Aim of the exercise | Task for the records below: please retype exactly and only the lines from the first through the one with "The algorithm iterates", with every picture omitted.

Material shown |
—————

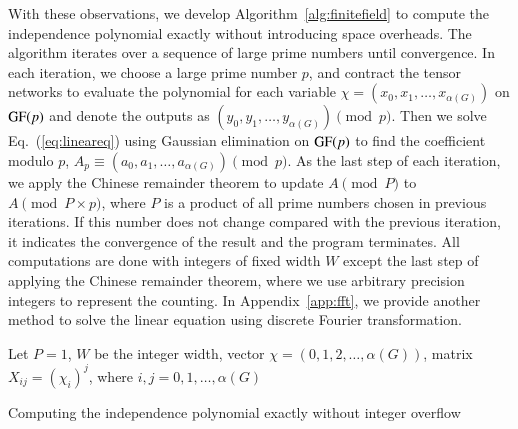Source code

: \documentclass[onefignum, onetabnum]{siamart190516}
\newcommand{\<}{\langle}
\renewcommand{\>}{\rangle}
\newcommand{\Eq}[1]{Eq.~(\ref{#1})}
\newcommand{\App}[1]{Appendix~\ref{#1}}
\begin{document}
With these observations, we develop Algorithm~\ref{alg:finitefield} to compute the independence polynomial exactly without introducing space overheads.
The algorithm iterates over a sequence of large prime numbers until convergence.
In each iteration, we choose a large prime number $p$, and contract the tensor networks to evaluate the polynomial for each variable $\chi = (x_{0}, x_{1}, \ldots, x_{\alpha(G)})$ on ${\rm GF}(p)$ and denote the outputs as $(y_0, y_1, \ldots, y_{\alpha(G)}) \pmod p$.
Then we solve \Eq{eq:lineareq} using Gaussian elimination on ${\rm GF}(p)$ to find the coefficient modulo $p$, $A_p \equiv (a_0, a_1, \ldots, a_{\alpha(G)})\pmod p$.
As the last step of each iteration, we apply the Chinese remainder theorem to update $A \pmod P $ to $ A \pmod {P\times p}$, where $P$ is a product of all prime numbers chosen in previous iterations.
If this number does not change compared with the previous iteration, it indicates the convergence of the result and the program terminates.
All computations are done with integers of fixed width $W$ except the last step of applying the Chinese remainder theorem, where we use arbitrary precision integers to represent the counting.
In \App{app:fft}, we provide another method to solve the linear equation using discrete Fourier transformation.

\LinesNumberedHidden
\begin{algorithm}[!ht]
    \small
    \SetAlgoNoLine
    Let $P = 1$, $W$ be the integer width, vector $\chi = (0,1,2, \ldots, \alpha(G))$, matrix $X_{ij} = (\chi_i)^j$, where $i,j = 0, 1, \ldots, \alpha(G)$\;

    \caption{Computing the independence polynomial exactly without integer overflow}\label{alg:finitefield} 
\end{algorithm}
\end{document}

—————

Answer below |
Source code

: \documentclass[onefignum, onetabnum]{siamart190516}
\newcommand{\<}{\langle}
\renewcommand{\>}{\rangle}
\newcommand{\Eq}[1]{Eq.~(\ref{#1})}
\newcommand{\App}[1]{Appendix~\ref{#1}}
\begin{document}
With these observations, we develop Algorithm~\ref{alg:finitefield} to compute the independence polynomial exactly without introducing space overheads.
The algorithm iterates over a sequence of large prime numbers until convergence.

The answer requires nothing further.